Rendered images with source text:
::::::

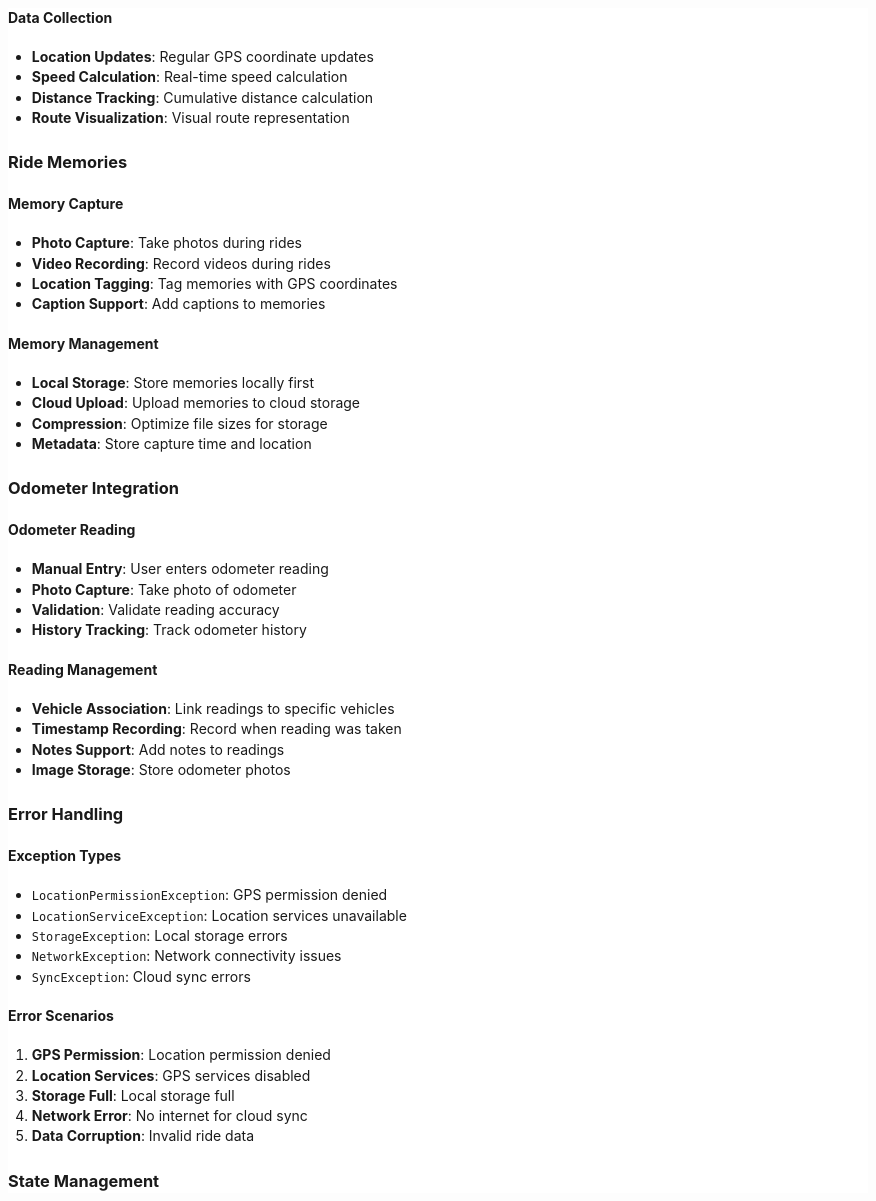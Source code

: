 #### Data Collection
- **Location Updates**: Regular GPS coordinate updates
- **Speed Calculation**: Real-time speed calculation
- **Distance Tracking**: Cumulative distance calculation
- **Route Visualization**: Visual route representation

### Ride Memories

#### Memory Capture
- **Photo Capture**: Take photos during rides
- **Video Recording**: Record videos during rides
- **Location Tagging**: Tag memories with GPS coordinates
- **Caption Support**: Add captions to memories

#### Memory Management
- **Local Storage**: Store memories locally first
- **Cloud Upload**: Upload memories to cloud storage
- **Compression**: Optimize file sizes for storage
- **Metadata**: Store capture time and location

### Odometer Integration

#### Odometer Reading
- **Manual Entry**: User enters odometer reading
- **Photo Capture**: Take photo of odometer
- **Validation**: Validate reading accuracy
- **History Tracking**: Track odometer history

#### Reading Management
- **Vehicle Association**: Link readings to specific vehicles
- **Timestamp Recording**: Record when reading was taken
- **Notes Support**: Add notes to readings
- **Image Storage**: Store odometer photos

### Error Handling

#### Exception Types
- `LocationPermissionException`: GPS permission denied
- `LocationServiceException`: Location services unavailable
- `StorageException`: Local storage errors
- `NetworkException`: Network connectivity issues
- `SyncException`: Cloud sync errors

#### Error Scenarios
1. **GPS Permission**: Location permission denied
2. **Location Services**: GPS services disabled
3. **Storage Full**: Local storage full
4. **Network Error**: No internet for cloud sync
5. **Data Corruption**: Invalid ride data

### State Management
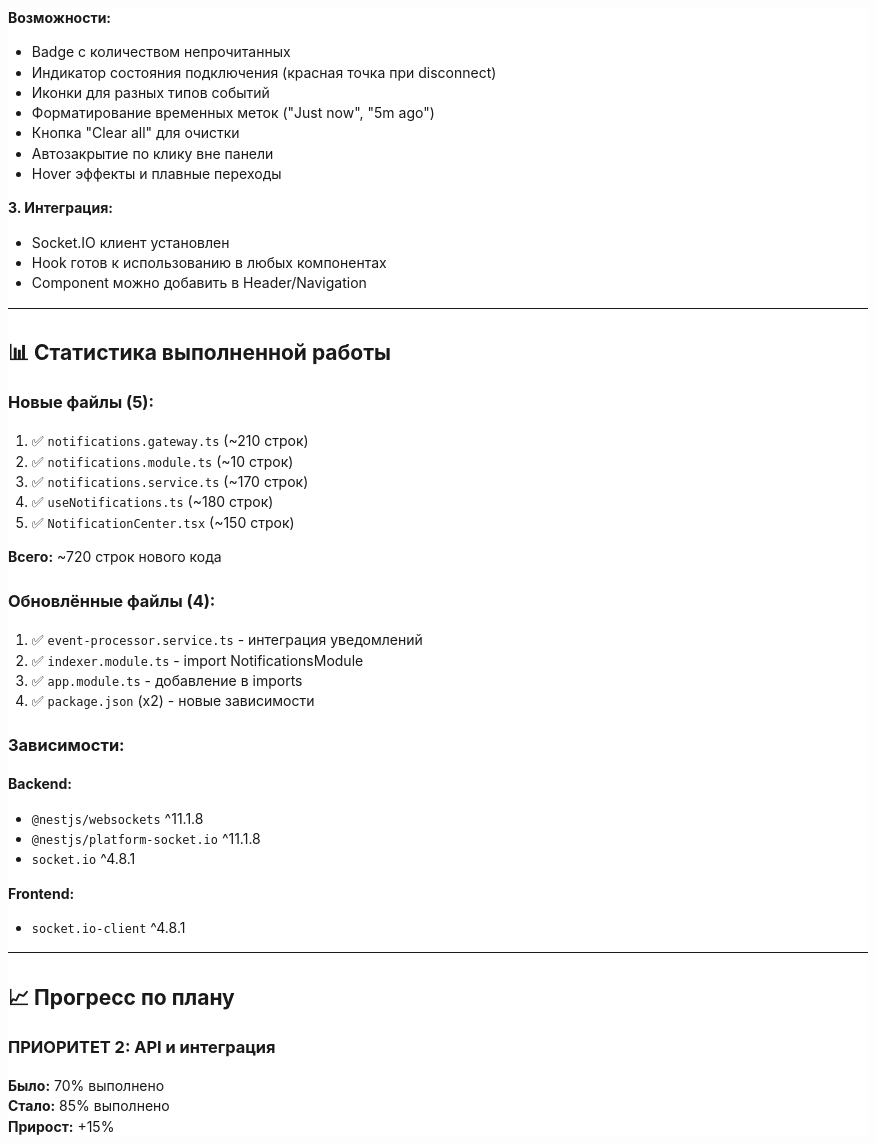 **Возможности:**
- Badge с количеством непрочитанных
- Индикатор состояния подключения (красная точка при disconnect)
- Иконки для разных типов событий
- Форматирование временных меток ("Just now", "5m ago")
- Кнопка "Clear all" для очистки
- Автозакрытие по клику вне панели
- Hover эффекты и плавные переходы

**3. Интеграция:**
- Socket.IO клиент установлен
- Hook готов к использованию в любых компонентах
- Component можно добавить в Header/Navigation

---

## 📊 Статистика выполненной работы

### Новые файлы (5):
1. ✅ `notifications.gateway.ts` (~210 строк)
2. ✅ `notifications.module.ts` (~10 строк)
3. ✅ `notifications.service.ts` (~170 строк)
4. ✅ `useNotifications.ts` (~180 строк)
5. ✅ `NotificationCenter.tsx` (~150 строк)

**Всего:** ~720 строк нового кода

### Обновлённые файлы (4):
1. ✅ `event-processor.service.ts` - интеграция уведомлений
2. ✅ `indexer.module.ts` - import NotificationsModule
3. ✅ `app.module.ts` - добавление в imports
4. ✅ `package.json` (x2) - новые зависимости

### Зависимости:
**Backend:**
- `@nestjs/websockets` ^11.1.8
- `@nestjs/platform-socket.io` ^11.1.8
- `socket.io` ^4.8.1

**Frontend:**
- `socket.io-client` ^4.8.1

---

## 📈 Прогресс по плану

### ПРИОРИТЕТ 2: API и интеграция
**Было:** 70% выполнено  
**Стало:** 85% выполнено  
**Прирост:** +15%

::::::

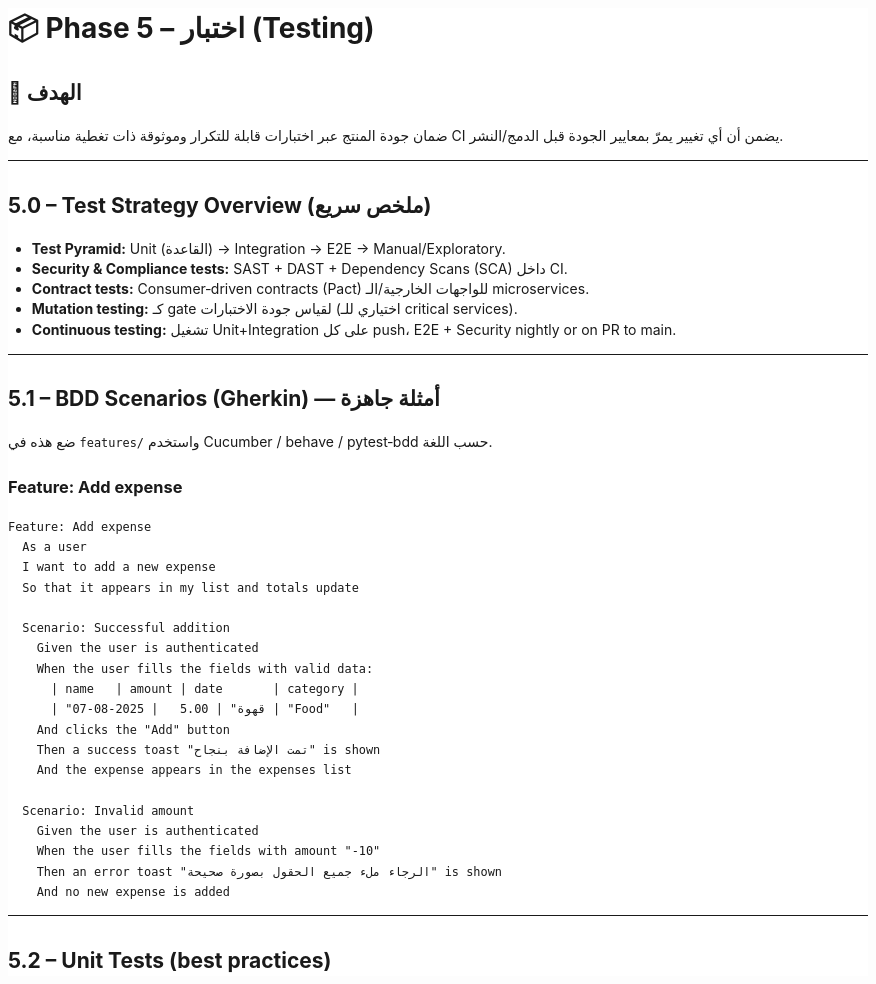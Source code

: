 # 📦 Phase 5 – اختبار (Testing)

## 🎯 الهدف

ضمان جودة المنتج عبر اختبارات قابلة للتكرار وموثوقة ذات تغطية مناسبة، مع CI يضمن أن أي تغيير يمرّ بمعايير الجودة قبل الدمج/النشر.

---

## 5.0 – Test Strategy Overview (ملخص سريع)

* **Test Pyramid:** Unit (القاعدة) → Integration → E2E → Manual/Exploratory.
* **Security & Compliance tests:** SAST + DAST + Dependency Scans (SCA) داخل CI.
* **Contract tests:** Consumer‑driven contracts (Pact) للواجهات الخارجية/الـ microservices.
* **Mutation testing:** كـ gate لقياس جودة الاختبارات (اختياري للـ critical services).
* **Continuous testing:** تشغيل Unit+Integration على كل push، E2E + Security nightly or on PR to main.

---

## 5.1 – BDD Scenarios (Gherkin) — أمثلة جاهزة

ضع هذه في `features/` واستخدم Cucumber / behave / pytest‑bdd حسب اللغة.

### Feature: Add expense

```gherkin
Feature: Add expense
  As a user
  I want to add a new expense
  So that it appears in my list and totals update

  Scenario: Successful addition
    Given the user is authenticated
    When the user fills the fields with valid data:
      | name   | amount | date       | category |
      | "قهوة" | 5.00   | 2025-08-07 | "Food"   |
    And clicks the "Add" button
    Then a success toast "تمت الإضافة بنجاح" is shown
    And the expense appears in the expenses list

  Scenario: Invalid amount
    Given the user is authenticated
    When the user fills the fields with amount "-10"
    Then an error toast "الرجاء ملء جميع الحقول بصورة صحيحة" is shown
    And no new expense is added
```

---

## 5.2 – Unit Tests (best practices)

::::::

- [Exercise instructions]
Your task is to find every line above containing the word "Recording" and copy it.

- [Response below]
- **Video Recording**: Record videos during rides
- **Timestamp Recording**: Record when reading was taken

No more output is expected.